Which lines of the entries below contain the string "users"? Copy each one.

━━━ MATERIAL SHOWN ━━━

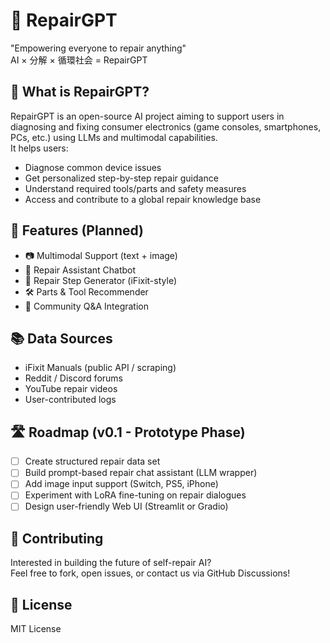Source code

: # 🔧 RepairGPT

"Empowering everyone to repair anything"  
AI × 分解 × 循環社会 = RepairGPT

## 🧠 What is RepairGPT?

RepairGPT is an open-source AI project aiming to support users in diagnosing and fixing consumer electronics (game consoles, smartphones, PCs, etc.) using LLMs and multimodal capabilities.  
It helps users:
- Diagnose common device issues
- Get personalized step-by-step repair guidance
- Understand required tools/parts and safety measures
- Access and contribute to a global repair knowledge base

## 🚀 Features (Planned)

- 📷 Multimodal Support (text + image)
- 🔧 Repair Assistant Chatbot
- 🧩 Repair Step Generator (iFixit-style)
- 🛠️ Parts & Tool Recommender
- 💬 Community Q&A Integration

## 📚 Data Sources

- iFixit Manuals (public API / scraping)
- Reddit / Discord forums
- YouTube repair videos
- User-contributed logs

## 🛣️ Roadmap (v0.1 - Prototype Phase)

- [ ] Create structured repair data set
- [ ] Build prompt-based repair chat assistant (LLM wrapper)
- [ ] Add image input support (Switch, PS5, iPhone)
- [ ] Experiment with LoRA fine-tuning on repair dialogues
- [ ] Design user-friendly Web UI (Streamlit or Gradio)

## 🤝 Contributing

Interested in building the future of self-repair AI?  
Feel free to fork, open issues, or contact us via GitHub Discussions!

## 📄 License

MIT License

━━━
━━━ MATERIAL SHOWN ━━━

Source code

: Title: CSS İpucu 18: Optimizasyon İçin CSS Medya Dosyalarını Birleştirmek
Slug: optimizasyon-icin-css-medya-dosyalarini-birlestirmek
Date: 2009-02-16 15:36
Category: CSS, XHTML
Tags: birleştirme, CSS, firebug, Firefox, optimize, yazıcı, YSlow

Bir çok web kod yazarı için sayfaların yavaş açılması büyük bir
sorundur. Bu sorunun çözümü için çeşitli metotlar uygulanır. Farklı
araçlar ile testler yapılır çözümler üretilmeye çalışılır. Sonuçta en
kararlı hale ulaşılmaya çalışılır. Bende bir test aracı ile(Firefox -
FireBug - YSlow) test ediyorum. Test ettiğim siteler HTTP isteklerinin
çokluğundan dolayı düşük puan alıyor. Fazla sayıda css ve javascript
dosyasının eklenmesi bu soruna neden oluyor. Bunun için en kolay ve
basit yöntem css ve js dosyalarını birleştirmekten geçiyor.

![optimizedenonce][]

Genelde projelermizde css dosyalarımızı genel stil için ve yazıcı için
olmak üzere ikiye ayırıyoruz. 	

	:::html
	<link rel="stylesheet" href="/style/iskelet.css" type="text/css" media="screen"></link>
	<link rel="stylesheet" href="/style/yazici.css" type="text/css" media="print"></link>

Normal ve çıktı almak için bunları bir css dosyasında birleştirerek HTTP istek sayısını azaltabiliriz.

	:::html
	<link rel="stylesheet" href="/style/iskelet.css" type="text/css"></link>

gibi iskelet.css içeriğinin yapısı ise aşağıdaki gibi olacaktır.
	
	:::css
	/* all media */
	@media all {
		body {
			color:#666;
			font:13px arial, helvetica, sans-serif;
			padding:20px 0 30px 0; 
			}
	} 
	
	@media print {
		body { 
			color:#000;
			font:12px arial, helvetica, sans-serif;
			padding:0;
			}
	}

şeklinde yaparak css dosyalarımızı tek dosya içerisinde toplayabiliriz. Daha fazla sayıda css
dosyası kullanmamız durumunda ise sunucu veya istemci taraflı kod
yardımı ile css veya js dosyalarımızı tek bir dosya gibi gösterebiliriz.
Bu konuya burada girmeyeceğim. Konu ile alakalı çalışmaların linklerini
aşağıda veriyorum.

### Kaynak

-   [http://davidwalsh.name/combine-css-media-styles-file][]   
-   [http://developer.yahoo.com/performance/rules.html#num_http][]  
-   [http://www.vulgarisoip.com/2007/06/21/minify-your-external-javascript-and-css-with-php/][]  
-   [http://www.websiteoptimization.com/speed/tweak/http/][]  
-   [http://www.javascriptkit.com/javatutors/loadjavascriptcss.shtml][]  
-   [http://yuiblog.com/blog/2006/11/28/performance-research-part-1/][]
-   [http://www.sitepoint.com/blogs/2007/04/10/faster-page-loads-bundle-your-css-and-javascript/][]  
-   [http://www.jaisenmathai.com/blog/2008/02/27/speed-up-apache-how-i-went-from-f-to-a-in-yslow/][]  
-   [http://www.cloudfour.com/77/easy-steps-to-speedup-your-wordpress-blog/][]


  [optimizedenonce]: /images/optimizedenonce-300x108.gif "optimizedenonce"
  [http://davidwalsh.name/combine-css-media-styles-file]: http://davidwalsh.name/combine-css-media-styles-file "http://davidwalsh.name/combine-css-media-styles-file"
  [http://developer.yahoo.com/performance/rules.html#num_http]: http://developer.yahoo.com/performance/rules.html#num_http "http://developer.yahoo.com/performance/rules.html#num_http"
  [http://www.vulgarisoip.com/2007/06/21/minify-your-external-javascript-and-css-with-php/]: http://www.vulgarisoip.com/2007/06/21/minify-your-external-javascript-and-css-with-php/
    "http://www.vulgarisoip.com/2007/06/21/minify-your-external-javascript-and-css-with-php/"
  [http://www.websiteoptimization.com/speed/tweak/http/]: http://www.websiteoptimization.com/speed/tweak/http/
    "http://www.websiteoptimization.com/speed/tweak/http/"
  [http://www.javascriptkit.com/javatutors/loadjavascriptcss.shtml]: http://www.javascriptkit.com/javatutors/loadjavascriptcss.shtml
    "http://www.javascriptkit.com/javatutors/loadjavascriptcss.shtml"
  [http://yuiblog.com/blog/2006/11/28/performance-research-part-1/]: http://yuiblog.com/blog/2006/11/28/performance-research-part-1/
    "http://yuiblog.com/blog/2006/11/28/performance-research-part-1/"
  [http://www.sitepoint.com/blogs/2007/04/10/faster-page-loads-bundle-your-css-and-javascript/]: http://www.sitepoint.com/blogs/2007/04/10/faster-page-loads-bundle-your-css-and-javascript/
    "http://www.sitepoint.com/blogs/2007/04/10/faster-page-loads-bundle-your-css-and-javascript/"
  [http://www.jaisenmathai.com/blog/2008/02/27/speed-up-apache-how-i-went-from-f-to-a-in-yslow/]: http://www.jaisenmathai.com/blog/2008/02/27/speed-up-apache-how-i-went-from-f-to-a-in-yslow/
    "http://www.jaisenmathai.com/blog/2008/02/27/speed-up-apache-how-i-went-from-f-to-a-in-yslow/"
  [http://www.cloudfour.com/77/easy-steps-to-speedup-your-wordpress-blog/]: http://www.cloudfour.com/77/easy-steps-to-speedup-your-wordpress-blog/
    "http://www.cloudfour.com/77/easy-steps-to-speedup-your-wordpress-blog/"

━━━
━━━ MATERIAL SHOWN ━━━

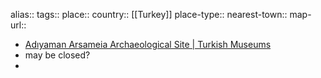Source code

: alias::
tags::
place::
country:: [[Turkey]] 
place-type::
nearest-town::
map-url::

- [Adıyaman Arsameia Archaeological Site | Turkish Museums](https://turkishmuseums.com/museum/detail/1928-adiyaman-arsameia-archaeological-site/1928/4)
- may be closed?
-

━━━

EXPECTED OUTPUT:
RepairGPT is an open-source AI project aiming to support users in diagnosing and fixing consumer electronics (game consoles, smartphones, PCs, etc.) using LLMs and multimodal capabilities.  
It helps users:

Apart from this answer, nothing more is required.